Egypt's President Mohammed Mursi has admitted that there were "mistakes" during the run-up to the adoption of the new constitution and urged all political parties to join a national dialogue to resolve the issues.
"There have been mistakes here and there, and I bear responsibility," said Mursi during his first televised address to the nation after the official results.
Mursi said that the referendum established a new republic and called on all the opposition parties to come together to work towards the development of the nation.
"As we set on a new phase moving from the first republic to the second republic, a republic that has this constitution as its strong base. ... I renew my pledge to respect the law and constitution.
"The Egyptian people passed the constitution with nearly a two-thirds majority. But I acknowledge that a respectable proportion chose to say 'no,' and it is their right."

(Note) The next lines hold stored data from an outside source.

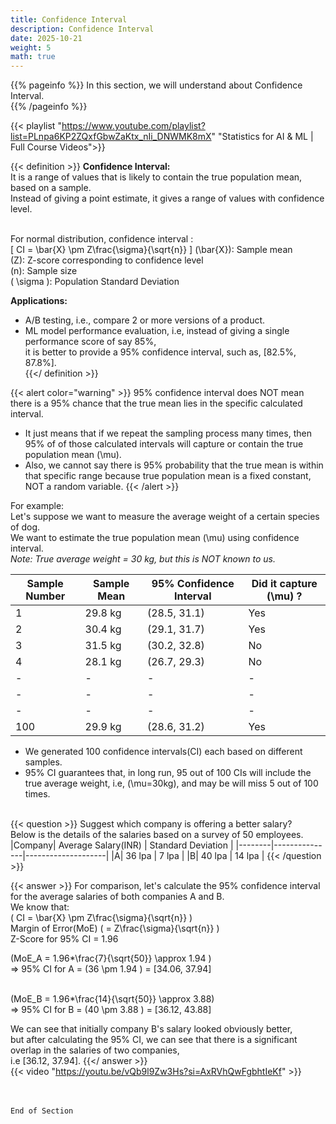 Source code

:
 ```yaml
---
title: Confidence Interval
description: Confidence Interval
date: 2025-10-21
weight: 5
math: true
---
```


{{% pageinfo %}}
In this section, we will understand about Confidence Interval. <br>
{{% /pageinfo %}}

{{< playlist "https://www.youtube.com/playlist?list=PLnpa6KP2ZQxfGbwZaKtx_nIi_DNWMK8mX" 
        "Statistics for AI & ML | Full Course Videos">}}

{{< definition >}}
**Confidence Interval:** <br>
It is a range of values that is likely to contain the true population mean, based on a sample. <br>
Instead of giving a point estimate, it gives a range of values with confidence level. <br><br>

For normal distribution, confidence interval : <br>
\[ CI = \bar{X} \pm Z\frac{\sigma}{\sqrt{n}} \]
\(\bar{X}\): Sample mean <br>
\(Z\): Z-score corresponding to confidence level <br>
\(n\): Sample size <br>
\( \sigma \): Population Standard Deviation <br>

**Applications:** <br>
- A/B testing, i.e., compare 2 or more versions of a product.
- ML model performance evaluation, i.e, instead of giving a single performance score of say 85%, <br>
it is better to provide a 95% confidence interval, such as, [82.5%, 87.8%]. <br>
{{</ definition >}}

{{< alert color="warning" >}}
95% confidence interval does NOT mean there is a 95% chance that the true mean lies in the specific calculated interval.<br>
- It just means that if we repeat the sampling process many times, then 95% of of those calculated intervals will capture 
or contain the true population mean \(\mu\).
- Also, we cannot say there is 95% probability that the true mean is within that specific range because true population 
mean is a fixed constant, NOT a random variable.
{{< /alert >}}

For example: <br>
Let's suppose we want to measure the average weight of a certain species of dog. <br>
We want to estimate the true population
mean \(\mu\) using confidence interval. <br>
*Note: True average weight = 30 kg, but this is NOT known to us.*

| Sample Number | Sample Mean | 95% Confidence Interval | Did it capture \(\mu\) ? |
|---------------|-------------|-------------------------|--------------------------|
| 1             | 29.8 kg     | (28.5, 31.1)            | Yes                      |
| 2             | 30.4 kg     | (29.1, 31.7)            | Yes                      |
| 3             | 31.5 kg     | (30.2, 32.8)            | No                       |
| 4             | 28.1 kg     | (26.7, 29.3)            | No                      |
| -             | -           | -                       | -                        |
| -             | -           | -                       | -                        |
| -             | -           | -                       | -                        |
| 100           | 29.9 kg     | (28.6, 31.2)            | Yes                      |

- We generated 100 confidence intervals(CI) each based on different samples.
- 95% CI guarantees that, in long run, 95 out of 100 CIs will include the true average weight, i.e, \(\mu=30kg\),
and may be will miss 5 out of 100 times.
<br><br>

{{< question >}}
Suggest which company is offering a better salary? <br>
Below is the details of the salaries based on a survey of 50 employees. <br>
|Company| Average Salary(INR) | Standard Deviation |
|--------|---------------|--------------------|
|A| 36 lpa | 7 lpa |
|B| 40 lpa | 14 lpa |
{{< /question >}}

{{< answer >}}
For comparison, let's calculate the 95% confidence interval for the average salaries of both companies A and B. <br>
We know that: <br>
\( CI = \bar{X} \pm Z\frac{\sigma}{\sqrt{n}} \) <br>
Margin of Error(MoE) \( = Z\frac{\sigma}{\sqrt{n}} \) <br>
Z-Score for 95% CI = 1.96 <br>

\(MoE_A = 1.96*\frac{7}{\sqrt{50}} \approx 1.94 \) <br>
=> 95% CI for A = \(36 \pm 1.94 \) = [34.06, 37.94] <br><br>

\(MoE_B = 1.96*\frac{14}{\sqrt{50}} \approx 3.88\) <br>
=> 95% CI for B = \(40 \pm 3.88 \) = [36.12, 43.88] <br>

We can see that initially company B's salary looked obviously better, <br>
but after calculating the 95% CI, we can see that there is a significant overlap in the salaries of two companies,<br>
i.e [36.12, 37.94].
{{</ answer >}}
<br>
{{< video "https://youtu.be/vQb9l9Zw3Hs?si=AxRVhQwFgbhtIeKf" >}}

<br><br>
```End of Section```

"The coming days will witness, God willing, the launch of new projects ... and a package of incentives for investors to support the Egyptian market and the economy."
In the two-phase referendum, nearly 63.8 percent of the 52 million eligible voters supported the controversial constitution. However, the opposition parties argued that it lacked legitimacy as the voter turnout was as low as 33 percent.
Mursi also said he would work towards making Egypt an attractive investment destination while justifying the decrees which gave him sweeping powers as necessary for the development of the country. The decrees which were issued in November setting off a wave of protests across the country have since been revoked.
Meanwhile, as many as 90 new members appointed by Mursi took the oath of office in the upper house of parliament, the Islamist-dominated Shura Council. The council has been given full legislative powers until the new lower house is formed within two months.